Task statement
Among the records that follow, find each line holding the word "comes" and copy it.

Records from a dataset
■ ■ ■ ■ ■ ■ ■

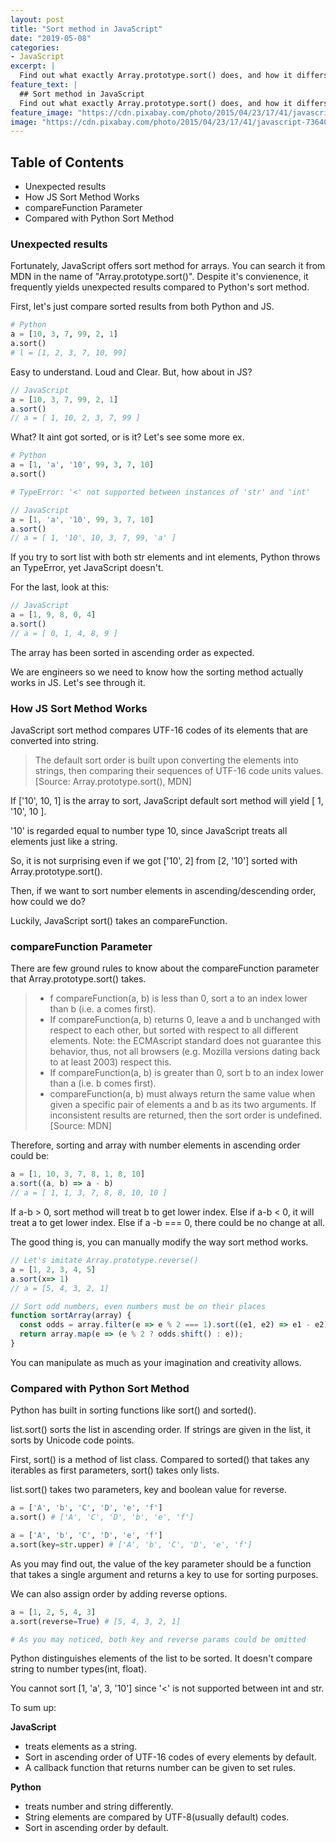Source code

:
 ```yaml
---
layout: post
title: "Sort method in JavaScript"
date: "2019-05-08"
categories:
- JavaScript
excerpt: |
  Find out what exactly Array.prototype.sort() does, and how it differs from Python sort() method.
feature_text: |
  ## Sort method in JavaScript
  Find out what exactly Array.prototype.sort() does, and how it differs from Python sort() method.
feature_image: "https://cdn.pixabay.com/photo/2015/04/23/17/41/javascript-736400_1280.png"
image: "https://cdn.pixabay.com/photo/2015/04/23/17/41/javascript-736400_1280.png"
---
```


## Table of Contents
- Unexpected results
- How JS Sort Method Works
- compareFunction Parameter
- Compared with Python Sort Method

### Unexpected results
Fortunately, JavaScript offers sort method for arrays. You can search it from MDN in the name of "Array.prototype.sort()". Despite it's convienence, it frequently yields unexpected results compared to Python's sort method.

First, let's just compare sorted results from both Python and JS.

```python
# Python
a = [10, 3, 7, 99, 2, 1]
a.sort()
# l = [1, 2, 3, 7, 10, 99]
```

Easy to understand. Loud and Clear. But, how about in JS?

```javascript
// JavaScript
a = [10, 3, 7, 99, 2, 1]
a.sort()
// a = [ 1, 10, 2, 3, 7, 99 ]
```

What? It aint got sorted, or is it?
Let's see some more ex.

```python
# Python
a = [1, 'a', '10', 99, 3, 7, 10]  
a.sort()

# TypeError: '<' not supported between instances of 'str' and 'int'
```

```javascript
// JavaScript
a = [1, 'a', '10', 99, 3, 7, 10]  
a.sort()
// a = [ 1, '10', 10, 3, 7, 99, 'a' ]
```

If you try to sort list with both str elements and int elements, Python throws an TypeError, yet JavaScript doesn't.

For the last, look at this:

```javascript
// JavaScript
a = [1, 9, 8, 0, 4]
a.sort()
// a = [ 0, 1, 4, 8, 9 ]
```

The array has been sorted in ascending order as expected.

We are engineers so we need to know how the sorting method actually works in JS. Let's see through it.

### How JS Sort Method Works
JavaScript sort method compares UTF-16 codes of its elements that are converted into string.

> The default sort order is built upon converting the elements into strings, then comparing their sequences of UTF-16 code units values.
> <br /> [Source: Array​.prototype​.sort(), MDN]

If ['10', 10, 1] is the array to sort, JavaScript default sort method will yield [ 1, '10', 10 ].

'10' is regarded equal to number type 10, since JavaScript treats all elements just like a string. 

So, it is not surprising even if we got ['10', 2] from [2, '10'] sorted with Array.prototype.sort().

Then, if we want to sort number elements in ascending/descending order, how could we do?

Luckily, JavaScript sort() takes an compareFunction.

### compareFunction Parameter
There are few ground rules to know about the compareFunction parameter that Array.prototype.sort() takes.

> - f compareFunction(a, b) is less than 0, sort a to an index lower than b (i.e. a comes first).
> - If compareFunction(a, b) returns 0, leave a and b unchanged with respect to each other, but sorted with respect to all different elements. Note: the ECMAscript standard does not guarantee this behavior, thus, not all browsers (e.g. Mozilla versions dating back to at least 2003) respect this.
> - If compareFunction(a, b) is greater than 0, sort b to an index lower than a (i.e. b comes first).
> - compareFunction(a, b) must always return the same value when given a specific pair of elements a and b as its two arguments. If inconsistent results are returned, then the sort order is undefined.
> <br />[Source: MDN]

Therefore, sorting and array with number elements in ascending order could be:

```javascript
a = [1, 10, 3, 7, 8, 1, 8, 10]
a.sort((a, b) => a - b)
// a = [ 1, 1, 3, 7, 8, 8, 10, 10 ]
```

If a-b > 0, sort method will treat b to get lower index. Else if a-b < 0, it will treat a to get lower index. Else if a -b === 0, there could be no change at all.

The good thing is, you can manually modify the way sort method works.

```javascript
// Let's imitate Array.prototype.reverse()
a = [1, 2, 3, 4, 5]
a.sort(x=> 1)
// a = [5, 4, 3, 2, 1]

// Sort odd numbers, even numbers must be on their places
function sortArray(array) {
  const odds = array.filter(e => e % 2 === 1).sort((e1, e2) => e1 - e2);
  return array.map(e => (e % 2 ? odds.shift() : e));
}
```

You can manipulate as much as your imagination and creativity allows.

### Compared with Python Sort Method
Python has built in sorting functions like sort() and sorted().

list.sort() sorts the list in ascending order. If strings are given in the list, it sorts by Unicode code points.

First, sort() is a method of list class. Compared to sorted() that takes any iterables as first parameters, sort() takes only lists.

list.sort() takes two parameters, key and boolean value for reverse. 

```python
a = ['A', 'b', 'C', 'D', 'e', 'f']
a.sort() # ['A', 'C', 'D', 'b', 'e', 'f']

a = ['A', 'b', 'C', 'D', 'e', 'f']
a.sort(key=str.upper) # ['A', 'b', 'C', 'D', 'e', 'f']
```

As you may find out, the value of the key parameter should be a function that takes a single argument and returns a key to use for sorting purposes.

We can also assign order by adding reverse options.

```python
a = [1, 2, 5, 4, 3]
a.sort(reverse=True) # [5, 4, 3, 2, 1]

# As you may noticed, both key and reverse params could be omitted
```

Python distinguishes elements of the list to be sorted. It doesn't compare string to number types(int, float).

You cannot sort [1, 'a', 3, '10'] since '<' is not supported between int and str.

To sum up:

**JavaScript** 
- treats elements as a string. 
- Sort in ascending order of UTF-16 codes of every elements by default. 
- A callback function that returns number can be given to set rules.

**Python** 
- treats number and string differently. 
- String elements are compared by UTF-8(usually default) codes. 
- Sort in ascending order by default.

■ ■ ■ ■ ■ ■ ■

Answer to this problem
> - f compareFunction(a, b) is less than 0, sort a to an index lower than b (i.e. a comes first).
> - If compareFunction(a, b) is greater than 0, sort b to an index lower than a (i.e. b comes first).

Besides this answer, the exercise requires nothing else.